TASK REQUIREMENTS: When a line below contains the word "LanguageIdentifiers", copy that line.

RECORDS SHOWN:
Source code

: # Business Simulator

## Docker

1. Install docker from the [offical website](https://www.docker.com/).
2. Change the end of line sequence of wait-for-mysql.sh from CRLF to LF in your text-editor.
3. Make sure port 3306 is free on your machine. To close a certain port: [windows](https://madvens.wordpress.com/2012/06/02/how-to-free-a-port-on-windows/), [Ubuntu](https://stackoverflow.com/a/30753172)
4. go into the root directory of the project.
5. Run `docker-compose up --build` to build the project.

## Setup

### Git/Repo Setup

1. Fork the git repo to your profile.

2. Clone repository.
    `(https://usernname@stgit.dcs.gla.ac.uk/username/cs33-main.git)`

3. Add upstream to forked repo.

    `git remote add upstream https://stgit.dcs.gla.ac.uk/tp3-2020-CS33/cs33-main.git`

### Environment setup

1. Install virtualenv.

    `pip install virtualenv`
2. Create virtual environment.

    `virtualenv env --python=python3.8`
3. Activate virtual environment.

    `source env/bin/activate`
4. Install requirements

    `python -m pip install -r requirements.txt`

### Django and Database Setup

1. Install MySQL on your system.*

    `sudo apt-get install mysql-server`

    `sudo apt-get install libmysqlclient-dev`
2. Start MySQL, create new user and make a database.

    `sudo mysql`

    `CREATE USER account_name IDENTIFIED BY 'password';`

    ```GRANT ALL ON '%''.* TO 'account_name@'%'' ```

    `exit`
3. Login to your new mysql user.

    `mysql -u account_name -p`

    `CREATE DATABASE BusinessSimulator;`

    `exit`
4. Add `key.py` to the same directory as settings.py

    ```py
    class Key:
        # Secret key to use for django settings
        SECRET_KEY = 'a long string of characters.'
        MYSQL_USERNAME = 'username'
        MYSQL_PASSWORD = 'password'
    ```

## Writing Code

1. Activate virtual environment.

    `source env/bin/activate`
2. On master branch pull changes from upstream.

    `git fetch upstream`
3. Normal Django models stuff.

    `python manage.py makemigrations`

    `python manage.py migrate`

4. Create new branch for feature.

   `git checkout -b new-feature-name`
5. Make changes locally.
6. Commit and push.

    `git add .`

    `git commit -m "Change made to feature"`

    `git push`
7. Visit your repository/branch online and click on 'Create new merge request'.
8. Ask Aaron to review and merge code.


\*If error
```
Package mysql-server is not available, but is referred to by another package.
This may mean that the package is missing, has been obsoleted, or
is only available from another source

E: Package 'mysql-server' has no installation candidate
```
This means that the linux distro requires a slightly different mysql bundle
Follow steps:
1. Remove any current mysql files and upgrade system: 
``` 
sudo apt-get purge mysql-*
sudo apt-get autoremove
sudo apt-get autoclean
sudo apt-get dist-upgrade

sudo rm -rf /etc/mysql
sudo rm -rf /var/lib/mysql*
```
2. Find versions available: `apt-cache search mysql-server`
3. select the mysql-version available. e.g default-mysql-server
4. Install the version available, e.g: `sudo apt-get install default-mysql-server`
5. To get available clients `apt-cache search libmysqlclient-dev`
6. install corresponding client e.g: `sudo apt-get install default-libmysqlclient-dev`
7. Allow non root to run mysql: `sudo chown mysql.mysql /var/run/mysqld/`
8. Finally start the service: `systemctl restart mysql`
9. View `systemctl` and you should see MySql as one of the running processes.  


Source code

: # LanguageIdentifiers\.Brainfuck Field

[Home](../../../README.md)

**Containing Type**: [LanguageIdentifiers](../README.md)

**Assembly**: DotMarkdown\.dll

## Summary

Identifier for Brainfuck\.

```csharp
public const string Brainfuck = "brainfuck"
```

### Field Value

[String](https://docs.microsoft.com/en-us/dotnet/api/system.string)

OUTPUT OF THE EXERCISE:
: # LanguageIdentifiers\.Brainfuck Field
**Containing Type**: [LanguageIdentifiers](../README.md)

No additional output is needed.